> **Exercise aim**:
Among the records below, find the lines containing "section" and state only how many there are.

[Data entries]
------

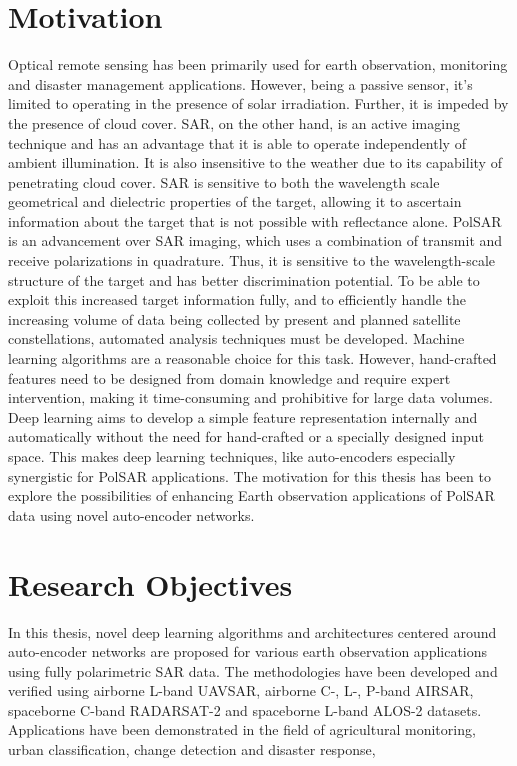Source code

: \documentclass[12pt, a4paper]{article}
\begin{document}
\section{Motivation}

Optical remote sensing has been primarily used for earth observation, monitoring and disaster management applications. However, being a passive sensor, it's limited to operating in the presence of solar irradiation. Further, it is impeded by the presence of cloud cover. SAR, on the other hand, is an active imaging technique and has an advantage that it is able to operate independently of ambient illumination. It is also insensitive to the weather due to its capability of penetrating cloud cover. SAR is sensitive to both the wavelength scale geometrical and dielectric properties of the target, allowing it to ascertain information about the target that is not possible with reflectance alone. PolSAR is an advancement over SAR imaging, which uses a combination of transmit and receive polarizations in quadrature. Thus, it is sensitive to the wavelength-scale structure of the target and has better discrimination potential. To be able to exploit this increased target information fully, and to efficiently handle the increasing volume of data being collected by present and planned satellite constellations, automated analysis techniques must be developed. Machine learning algorithms are a reasonable choice for this task. However, hand-crafted features need to be designed from domain knowledge and require expert intervention, making it time-consuming and prohibitive for large data volumes. Deep learning aims to develop a simple feature representation internally and automatically without the need for hand-crafted or a specially designed input space. This makes deep learning techniques, like auto-encoders especially synergistic for PolSAR applications. The motivation for this thesis has been to explore the possibilities of enhancing Earth observation applications of PolSAR data using novel auto-encoder networks.

\section{Research Objectives}
In this thesis, novel deep learning algorithms and architectures centered around auto-encoder networks are proposed for various earth observation applications using fully polarimetric SAR data.
The methodologies have been developed and verified using airborne L-band UAVSAR, airborne C-, L-, P-band AIRSAR, spaceborne C-band RADARSAT-2 and spaceborne L-band ALOS-2 datasets. Applications have been demonstrated in the field of agricultural monitoring, urban classification, change detection and disaster response, 
\end{document}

------

> **Answer to the problem**:
2